:: Provided records
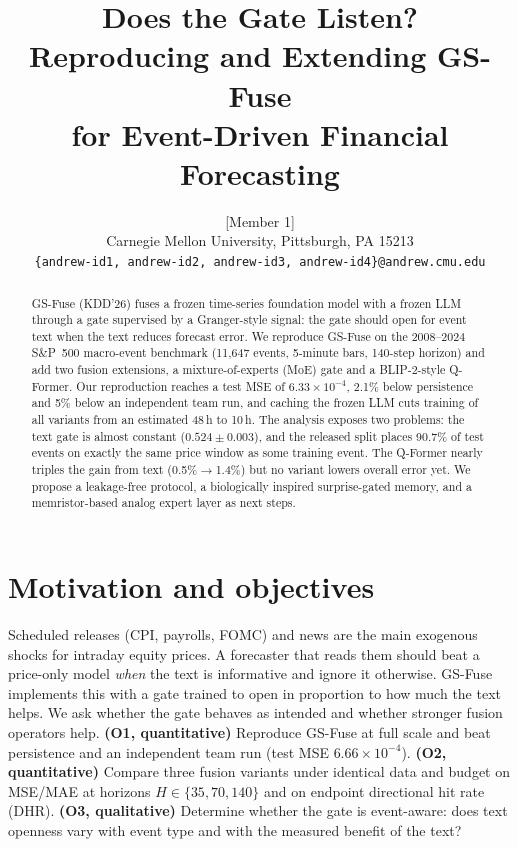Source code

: \documentclass{article}
\title{Does the Gate Listen? Reproducing and Extending GS-Fuse\\ for Event-Driven Financial Forecasting}
\author{%
  [Member 1] \And [Member 2] \And [Member 3] \And [Member 4] \\
  Carnegie Mellon University, Pittsburgh, PA 15213 \\
  \texttt{\{andrew-id1, andrew-id2, andrew-id3, andrew-id4\}@andrew.cmu.edu}
}
\begin{document}
\maketitle

\begin{abstract}
GS-Fuse (KDD'26) fuses a frozen time-series foundation model with a frozen LLM through a gate supervised by a Granger-style signal: the gate should open for event text when the text reduces forecast error.
We reproduce GS-Fuse on the 2008--2024 S\&P~500 macro-event benchmark (11{,}647 events, 5-minute bars, 140-step horizon) and add two fusion extensions, a mixture-of-experts (MoE) gate and a BLIP-2-style Q-Former.
Our reproduction reaches a test MSE of $6.33\times10^{-4}$, 2.1\% below persistence and 5\% below an independent team run, and caching the frozen LLM cuts training of all variants from an estimated 48\,h to 10\,h.
The analysis exposes two problems: the text gate is almost constant ($0.524\pm0.003$), and the released split places 90.7\% of test events on exactly the same price window as some training event.
The Q-Former nearly triples the gain from text (0.5\%$\to$1.4\%) but no variant lowers overall error yet.
We propose a leakage-free protocol, a biologically inspired surprise-gated memory, and a memristor-based analog expert layer as next steps.
\end{abstract}

\section{Motivation and objectives}
Scheduled releases (CPI, payrolls, FOMC) and news are the main exogenous shocks for intraday equity prices. A forecaster that reads them should beat a price-only model \emph{when} the text is informative and ignore it otherwise. GS-Fuse~\cite{gsfuse} implements this with a gate trained to open in proportion to how much the text helps. We ask whether the gate behaves as intended and whether stronger fusion operators help.
\textbf{(O1, quantitative)} Reproduce GS-Fuse at full scale and beat persistence and an independent team run (test MSE $6.66\times10^{-4}$).
\textbf{(O2, quantitative)} Compare three fusion variants under identical data and budget on MSE/MAE at horizons $H\in\{35,70,140\}$ and on endpoint directional hit rate (DHR).
\textbf{(O3, qualitative)} Determine whether the gate is event-aware: does text openness vary with event type and with the measured benefit of the text?
\end{document}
::::
Task description:
Nothing but the line with "Reproduce GS-Fuse at" and the lines after it, through the end of the material, should appear in the output, word for word.

Exercise output:
\textbf{(O1, quantitative)} Reproduce GS-Fuse at full scale and beat persistence and an independent team run (test MSE $6.66\times10^{-4}$).
\textbf{(O2, quantitative)} Compare three fusion variants under identical data and budget on MSE/MAE at horizons $H\in\{35,70,140\}$ and on endpoint directional hit rate (DHR).
\textbf{(O3, qualitative)} Determine whether the gate is event-aware: does text openness vary with event type and with the measured benefit of the text?
\end{document}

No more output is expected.